Plain-text document sources:
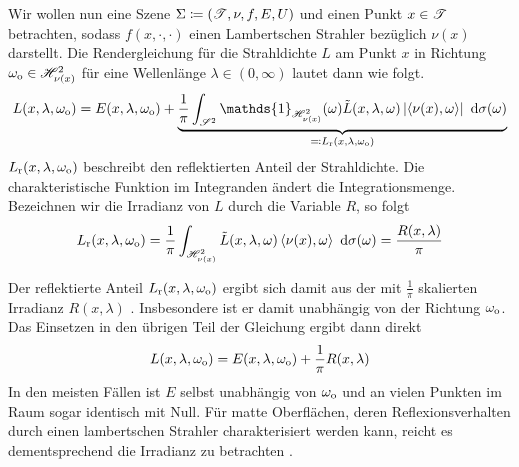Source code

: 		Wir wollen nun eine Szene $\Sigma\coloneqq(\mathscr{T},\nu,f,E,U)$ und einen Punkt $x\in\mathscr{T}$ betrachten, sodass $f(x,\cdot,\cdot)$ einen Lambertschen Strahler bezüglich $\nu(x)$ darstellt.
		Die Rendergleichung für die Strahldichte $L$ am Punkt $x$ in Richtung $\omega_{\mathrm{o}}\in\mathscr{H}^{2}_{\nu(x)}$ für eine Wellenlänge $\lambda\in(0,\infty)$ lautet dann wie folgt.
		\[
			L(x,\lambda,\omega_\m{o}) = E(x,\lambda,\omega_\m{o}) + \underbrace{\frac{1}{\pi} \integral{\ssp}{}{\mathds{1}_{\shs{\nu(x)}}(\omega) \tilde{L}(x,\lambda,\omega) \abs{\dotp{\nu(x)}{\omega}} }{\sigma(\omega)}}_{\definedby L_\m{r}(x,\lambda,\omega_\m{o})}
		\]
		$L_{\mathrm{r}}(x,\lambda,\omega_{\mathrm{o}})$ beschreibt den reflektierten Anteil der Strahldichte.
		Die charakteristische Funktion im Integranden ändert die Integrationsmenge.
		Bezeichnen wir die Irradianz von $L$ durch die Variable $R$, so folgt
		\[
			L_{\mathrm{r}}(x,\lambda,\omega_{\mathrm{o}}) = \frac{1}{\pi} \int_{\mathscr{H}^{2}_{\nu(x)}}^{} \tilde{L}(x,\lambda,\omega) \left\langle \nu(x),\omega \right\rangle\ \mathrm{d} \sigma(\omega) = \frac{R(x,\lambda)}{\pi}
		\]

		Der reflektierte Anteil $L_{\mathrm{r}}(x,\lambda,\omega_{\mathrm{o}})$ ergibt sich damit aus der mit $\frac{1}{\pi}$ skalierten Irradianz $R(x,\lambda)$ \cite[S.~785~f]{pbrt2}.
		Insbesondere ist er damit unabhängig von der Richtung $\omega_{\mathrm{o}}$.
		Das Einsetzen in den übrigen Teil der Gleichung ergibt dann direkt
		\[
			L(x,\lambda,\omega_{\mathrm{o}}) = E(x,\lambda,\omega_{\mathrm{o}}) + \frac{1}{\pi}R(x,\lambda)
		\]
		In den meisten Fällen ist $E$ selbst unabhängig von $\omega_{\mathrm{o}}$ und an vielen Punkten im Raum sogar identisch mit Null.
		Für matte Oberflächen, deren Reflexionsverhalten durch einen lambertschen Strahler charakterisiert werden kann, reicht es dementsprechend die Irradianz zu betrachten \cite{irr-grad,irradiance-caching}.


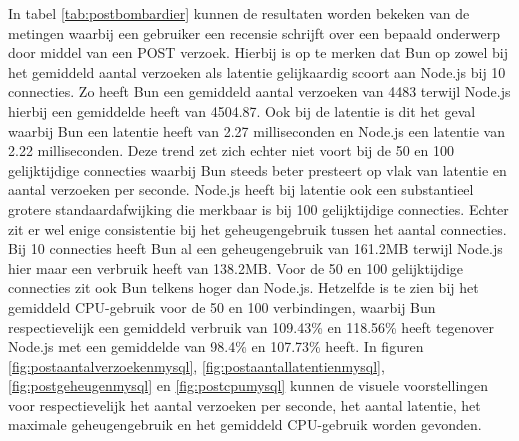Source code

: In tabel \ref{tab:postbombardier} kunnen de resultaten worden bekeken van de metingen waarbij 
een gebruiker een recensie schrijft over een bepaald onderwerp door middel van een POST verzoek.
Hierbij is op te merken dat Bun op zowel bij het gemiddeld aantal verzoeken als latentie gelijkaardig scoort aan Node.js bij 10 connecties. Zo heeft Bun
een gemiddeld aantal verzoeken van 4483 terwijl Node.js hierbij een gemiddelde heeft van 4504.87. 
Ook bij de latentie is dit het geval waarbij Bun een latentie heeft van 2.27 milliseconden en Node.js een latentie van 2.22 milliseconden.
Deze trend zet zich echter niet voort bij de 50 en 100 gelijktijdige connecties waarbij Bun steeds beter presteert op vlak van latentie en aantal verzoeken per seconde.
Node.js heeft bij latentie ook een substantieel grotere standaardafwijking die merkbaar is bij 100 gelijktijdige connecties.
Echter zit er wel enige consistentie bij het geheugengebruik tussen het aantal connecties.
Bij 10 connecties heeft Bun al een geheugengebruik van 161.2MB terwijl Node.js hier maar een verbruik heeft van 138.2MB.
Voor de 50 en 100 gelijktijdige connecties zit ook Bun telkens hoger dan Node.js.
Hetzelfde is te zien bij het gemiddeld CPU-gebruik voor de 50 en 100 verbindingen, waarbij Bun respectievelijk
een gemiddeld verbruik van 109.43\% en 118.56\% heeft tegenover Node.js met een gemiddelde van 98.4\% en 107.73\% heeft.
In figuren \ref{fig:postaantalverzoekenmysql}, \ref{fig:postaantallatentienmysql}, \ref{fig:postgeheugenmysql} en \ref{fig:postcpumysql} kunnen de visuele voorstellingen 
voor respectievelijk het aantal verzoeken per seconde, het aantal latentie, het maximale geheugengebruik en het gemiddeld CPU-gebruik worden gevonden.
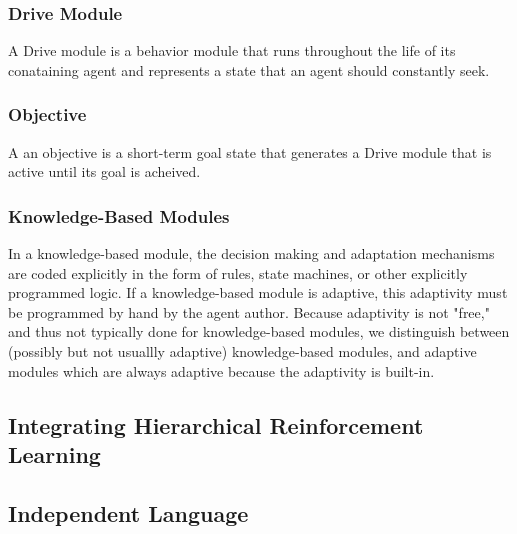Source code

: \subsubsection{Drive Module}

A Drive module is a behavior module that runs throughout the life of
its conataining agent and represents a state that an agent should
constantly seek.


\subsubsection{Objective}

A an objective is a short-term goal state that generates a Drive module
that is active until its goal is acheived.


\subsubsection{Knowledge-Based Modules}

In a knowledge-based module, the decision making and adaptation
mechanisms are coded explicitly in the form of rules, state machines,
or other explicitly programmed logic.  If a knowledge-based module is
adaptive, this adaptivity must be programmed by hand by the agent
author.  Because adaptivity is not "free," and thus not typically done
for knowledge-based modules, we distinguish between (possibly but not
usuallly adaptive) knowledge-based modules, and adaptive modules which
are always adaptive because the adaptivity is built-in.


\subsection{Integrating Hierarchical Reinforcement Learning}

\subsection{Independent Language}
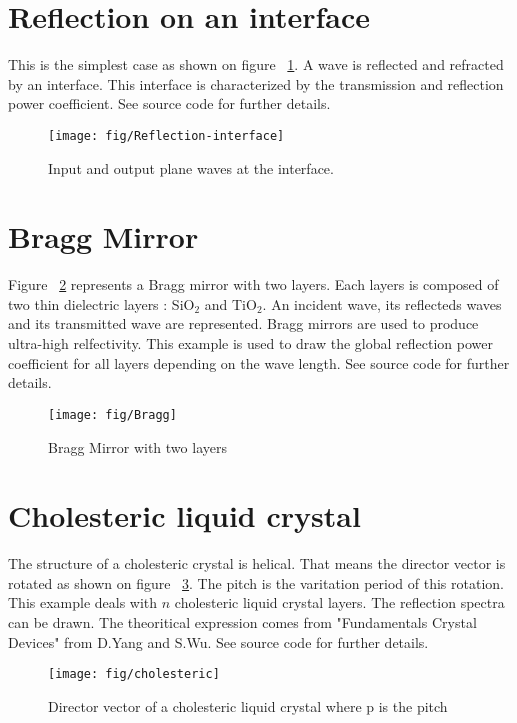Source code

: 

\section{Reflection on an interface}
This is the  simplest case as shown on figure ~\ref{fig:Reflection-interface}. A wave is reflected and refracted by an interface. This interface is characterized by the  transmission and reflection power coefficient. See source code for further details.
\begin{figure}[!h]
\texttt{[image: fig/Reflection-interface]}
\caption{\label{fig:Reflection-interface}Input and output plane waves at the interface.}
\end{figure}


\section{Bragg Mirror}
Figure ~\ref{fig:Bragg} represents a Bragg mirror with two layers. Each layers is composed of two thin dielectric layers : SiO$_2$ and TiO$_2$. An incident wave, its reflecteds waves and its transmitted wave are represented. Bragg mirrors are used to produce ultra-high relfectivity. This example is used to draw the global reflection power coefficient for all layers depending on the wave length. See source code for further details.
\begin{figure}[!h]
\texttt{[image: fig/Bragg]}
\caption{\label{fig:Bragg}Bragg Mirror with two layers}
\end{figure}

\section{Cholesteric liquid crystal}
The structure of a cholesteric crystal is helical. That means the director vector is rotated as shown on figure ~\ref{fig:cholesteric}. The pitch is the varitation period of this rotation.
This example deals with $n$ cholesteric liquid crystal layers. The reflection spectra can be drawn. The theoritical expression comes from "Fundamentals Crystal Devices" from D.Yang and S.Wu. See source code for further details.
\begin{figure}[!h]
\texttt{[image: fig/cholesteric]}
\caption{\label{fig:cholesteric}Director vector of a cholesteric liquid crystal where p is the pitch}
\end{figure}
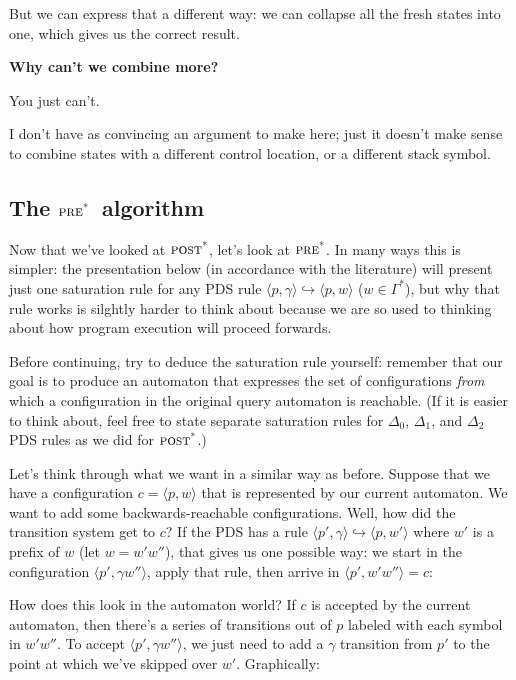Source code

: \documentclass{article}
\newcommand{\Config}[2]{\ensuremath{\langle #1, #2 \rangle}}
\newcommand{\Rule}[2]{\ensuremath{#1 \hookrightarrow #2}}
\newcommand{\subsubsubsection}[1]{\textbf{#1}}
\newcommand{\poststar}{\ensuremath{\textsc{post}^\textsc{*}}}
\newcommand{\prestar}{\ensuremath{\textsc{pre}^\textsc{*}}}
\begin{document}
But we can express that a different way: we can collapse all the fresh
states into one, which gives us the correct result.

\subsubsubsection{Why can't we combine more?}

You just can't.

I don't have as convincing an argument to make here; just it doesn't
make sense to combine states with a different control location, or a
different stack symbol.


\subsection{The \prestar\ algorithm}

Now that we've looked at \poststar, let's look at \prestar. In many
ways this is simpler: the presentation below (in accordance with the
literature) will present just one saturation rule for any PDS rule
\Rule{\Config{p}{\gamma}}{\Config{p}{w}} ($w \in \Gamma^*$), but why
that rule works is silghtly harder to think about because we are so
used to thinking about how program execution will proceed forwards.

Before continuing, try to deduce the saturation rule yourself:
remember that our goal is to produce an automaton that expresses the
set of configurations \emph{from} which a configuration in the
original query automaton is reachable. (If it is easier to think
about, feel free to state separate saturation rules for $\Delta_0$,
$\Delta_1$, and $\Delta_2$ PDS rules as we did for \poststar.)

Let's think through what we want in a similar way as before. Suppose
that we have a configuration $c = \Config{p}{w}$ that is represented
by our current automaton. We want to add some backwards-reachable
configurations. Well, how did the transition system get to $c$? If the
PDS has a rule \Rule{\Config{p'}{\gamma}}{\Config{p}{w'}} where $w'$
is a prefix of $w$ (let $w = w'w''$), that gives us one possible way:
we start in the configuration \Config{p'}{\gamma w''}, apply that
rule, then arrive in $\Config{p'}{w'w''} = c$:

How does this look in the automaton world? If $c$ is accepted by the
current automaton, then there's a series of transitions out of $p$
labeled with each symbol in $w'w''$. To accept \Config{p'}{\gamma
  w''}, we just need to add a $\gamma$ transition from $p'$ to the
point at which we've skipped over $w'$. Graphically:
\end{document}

What is required - The required output is the number of lines in the records that contain the word "adaptive", with nothing added.

Answer - 3